REFLEXOS PARALELOS

"Não. Não é de política que me ocupo, nem de ideologias cujo fulgor passageiro se dissolve na poeira das décadas. Não. Falo de algo anterior à polis e ao partido, anterior até ao verbo que nomeia as coisas: falo do humano. Do caráter como substância moral, da sensibilidade como instinto primeiro da civilização.

(...)

Mas o que mais dói, o que mais fere com lâmina fria, é constatar essa desumanidade latente em rostos familiares, nos nomes que habitam a lista de amigos. É a couraça polida da hipocrisia, o verniz de civilidade que recobre almas secas de empatia.
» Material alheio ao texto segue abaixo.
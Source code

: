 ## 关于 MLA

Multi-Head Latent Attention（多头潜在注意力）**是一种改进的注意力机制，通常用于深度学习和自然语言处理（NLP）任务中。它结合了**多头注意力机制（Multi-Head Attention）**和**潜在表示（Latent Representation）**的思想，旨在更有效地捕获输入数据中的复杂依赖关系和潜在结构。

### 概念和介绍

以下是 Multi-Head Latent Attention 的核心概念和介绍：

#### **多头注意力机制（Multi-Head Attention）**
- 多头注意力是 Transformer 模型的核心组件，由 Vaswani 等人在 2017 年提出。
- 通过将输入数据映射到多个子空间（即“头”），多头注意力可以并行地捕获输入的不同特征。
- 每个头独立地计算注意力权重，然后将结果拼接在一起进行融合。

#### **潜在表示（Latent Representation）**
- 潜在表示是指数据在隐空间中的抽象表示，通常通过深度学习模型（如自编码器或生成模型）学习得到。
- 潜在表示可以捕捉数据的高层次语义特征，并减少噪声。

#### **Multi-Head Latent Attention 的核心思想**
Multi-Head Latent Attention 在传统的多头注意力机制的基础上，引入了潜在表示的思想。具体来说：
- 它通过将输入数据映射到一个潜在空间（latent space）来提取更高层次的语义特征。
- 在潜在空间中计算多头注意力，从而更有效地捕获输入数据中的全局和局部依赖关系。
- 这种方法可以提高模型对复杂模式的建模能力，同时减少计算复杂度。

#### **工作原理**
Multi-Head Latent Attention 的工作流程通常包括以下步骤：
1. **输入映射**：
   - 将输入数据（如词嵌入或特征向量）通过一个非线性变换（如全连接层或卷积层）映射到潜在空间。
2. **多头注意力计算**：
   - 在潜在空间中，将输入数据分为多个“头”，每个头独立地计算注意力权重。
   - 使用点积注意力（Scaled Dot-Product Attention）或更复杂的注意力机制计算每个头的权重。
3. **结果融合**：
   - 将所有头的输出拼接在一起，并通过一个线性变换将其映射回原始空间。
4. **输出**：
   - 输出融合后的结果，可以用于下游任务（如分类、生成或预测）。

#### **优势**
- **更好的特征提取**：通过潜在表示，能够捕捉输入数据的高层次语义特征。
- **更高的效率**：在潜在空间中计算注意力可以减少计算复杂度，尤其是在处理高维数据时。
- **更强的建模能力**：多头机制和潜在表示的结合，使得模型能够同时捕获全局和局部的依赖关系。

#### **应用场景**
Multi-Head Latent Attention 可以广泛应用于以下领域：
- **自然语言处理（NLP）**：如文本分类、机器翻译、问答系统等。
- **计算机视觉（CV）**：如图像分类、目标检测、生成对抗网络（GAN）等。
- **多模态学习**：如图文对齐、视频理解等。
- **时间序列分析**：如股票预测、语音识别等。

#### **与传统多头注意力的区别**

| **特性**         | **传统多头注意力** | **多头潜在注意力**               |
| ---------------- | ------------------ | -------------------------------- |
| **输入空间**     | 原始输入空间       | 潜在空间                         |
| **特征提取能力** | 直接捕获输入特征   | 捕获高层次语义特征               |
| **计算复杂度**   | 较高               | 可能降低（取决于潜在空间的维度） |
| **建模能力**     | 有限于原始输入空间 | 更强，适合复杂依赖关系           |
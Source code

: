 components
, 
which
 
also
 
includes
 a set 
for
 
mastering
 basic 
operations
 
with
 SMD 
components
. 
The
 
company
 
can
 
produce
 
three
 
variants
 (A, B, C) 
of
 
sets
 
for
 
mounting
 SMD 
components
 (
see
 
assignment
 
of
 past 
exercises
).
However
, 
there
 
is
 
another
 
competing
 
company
Deparo-me com posts, leio comentários e assisto a julgamentos em praça digital — e vejo: somos uma espécie capaz de criar a poesia e a justiça, mas que se entretém, dia após dia, a urdir formas novas de crueldade.

E, se há um lamento a fazer, é este: como pode o humano, sendo o único ser que chora pelos outros, tornar-se também o único capaz de negar-lhes a dignidade com tamanha leviandade?"


De LUÍS OCHOA...

Que terá, com certeza, muitos que o lêem em segredo e com medo... Não é o meu caso... Aliás, há palavras que não se substituem, identificam-se! 

Contudo, como marca pessoal, fica a imagem, tirada em Sevilha há cerca de um mês! Em mais uma etapa da minha busca do "eu", do meu lado pessoal...

E se procurassemos fazer o mesmo para procurar compreender os outros, incluindo tantos que (supostamente) "choram" pelo sofrimento, sem aclamar a "poesia", a "justiça" e a "empatia".